La Russia, dunque, ha smosso il pantano siriano, ma Vladimir Putin sa agire solo a modo suo, e quindi con scarso rispetto per la diplomazia e senza cercare un vero dialogo. Il tutto con il silenzioso avallo della Cina. Ma nel caso specifico la situazione è piuttosto seria: gli aerei di Mosca sono accusati di aver violato lo spazio aereo turco. Un “errore” che potrebbe scatenare l’incidente dalle conseguenze imprevedibili. Cosa potrebbe accadere se i turchi decidessero di agire contro i jet russi? Ma non è la sola questione sul tavolo. L’Isis è il nemico comune. Ma ognuno ha in mente di combatterlo secondo la propria strategia. La Turchia e l’Arabia Saudita appoggiano Jaish al-Fatah (Esercito della Conquista), combattenti islamici provenienti da vari gruppi che non hanno aderito al Califfato e in cui la componente più nota è quella di Jabhat al-Nusra, l’emanazione siriana di Al Qaeda. L’intento turco-saudita è quello di abbattere Assad, senza affidarsi all’Isis. Ma proprio l’Esercito della Conquista è stato bombardato dalla Russia negli ultimi giorni. Un braccio di ferro in cui gli sconfinamenti aerei rischiano di diventare un pericoloso “gioco di guerra” sull’asse russo-occidentale: la Turchia è infatti nella Nato.
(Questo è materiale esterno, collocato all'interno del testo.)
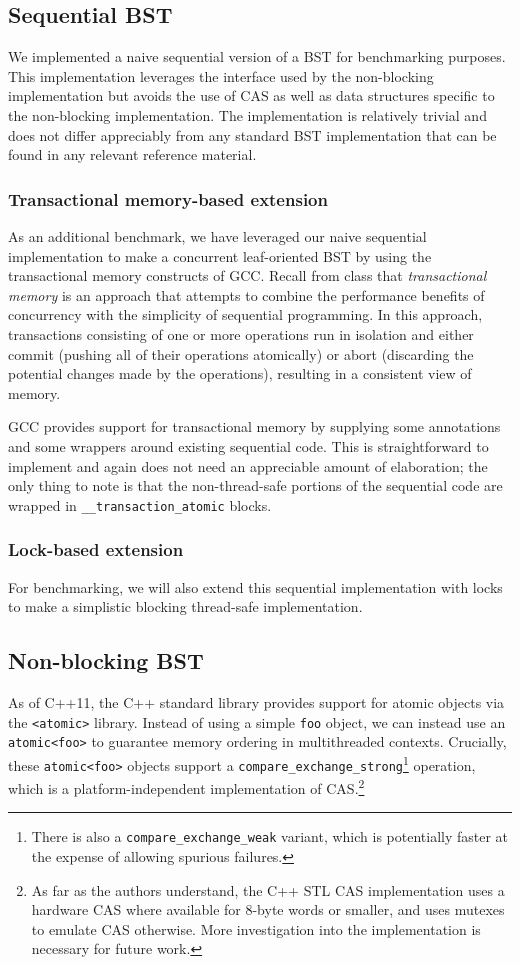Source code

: \documentclass[10pt,pdftex,a4paper]{article}%
\begin{document}
\begin{multicols}{2}
\subsection{Sequential BST}
We implemented a naive sequential version of a BST for benchmarking purposes.  This implementation leverages the interface used by the non-blocking implementation but avoids the use of CAS as well as data structures specific to the non-blocking implementation.  The implementation is relatively trivial and does not differ appreciably from any standard BST implementation that can be found in any relevant reference material.

\subsubsection{Transactional memory-based extension}
As an additional benchmark, we have leveraged our naive sequential implementation to make a concurrent leaf-oriented BST by using the transactional memory constructs of GCC. Recall from class that \textit{transactional memory} is an approach that attempts to combine the performance benefits of concurrency with the simplicity of sequential programming.  In this approach, transactions consisting of one or more operations run in isolation and either commit (pushing all of their operations atomically) or abort (discarding the potential changes made by the operations), resulting in a consistent view of memory.

GCC provides support for transactional memory by supplying some annotations and some wrappers around existing sequential code.  This is straightforward to implement and again does not need an appreciable amount of elaboration; the only thing to note is that the non-thread-safe portions of the sequential code are wrapped in \texttt{\_\_transaction\_atomic} blocks.

\subsubsection{Lock-based extension}
For benchmarking, we will also extend this sequential implementation with locks to make a simplistic blocking thread-safe implementation.

\subsection{Non-blocking BST}
As of C++11, the C++ standard library provides support for atomic objects via the \texttt{<atomic>} library.  Instead of using a simple \texttt{foo} object, we can instead use an \texttt{atomic<foo>} to guarantee memory ordering in multithreaded contexts.  Crucially, these \texttt{atomic<foo>} objects support a \texttt{compare\_exchange\_strong}\footnote{There is also a \texttt{compare\_exchange\_weak} variant, which is potentially faster at the expense of allowing spurious failures.} operation, which is a platform-independent implementation of CAS.\footnote{As far as the authors understand, the C++ STL CAS implementation uses a hardware CAS where available for 8-byte words or smaller, and uses mutexes to emulate CAS otherwise.  More investigation into the implementation is necessary for future work.}


\end{multicols}
\end{document}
In questo caos, gli Stati Uniti fanno i conti con le scelte sbagliate: i ribelli addestrati dalla Cia faticano a conservare le zone conquistate. E ora devono subire anche i raid russi in quanto per Assad sono terroristi da colpire allo stesso modo dell’autoproclamato Califfato. Poi ci sono i curdi, primo argine verso l’avanzata dell’Isis, in parte abbandonati quando la Turchia ha avviato le operazioni per colpirli nel timore di rivendicazioni territoriali. Un affronto intollerabile proprio mentre Ankara è in fibrillazione per le prossime elezioni (si vota di nuovo l’1 novembre, dopo il fallimento delle trattative per la formazione di un governo). In questo scacchiere, come è chiaro, la posizione dell’Europa è sfilacciata tra l’interventismo francese e la prudenza tedesca. Il tutto con lo Stato di Israele spettatore interessato, visto che al confine potrebbe ritrovarsi uno scontro tra potenze (per questo motivo Bibi Netanyahu è subito volato a Mosca per trovare un accordo con Vladimir Putin). O, nella migliore delle ipotesi, Tel Aviv potrebbe avere gli islamisti del gruppo Stato islamico alle porte di casa.

In sintesi, il quadro è talmente scomposto da creare i presupposti per lo scoppio di una scintilla in grado di far deteriorare la situazione. Generando un conflitto di proporzioni preoccupanti.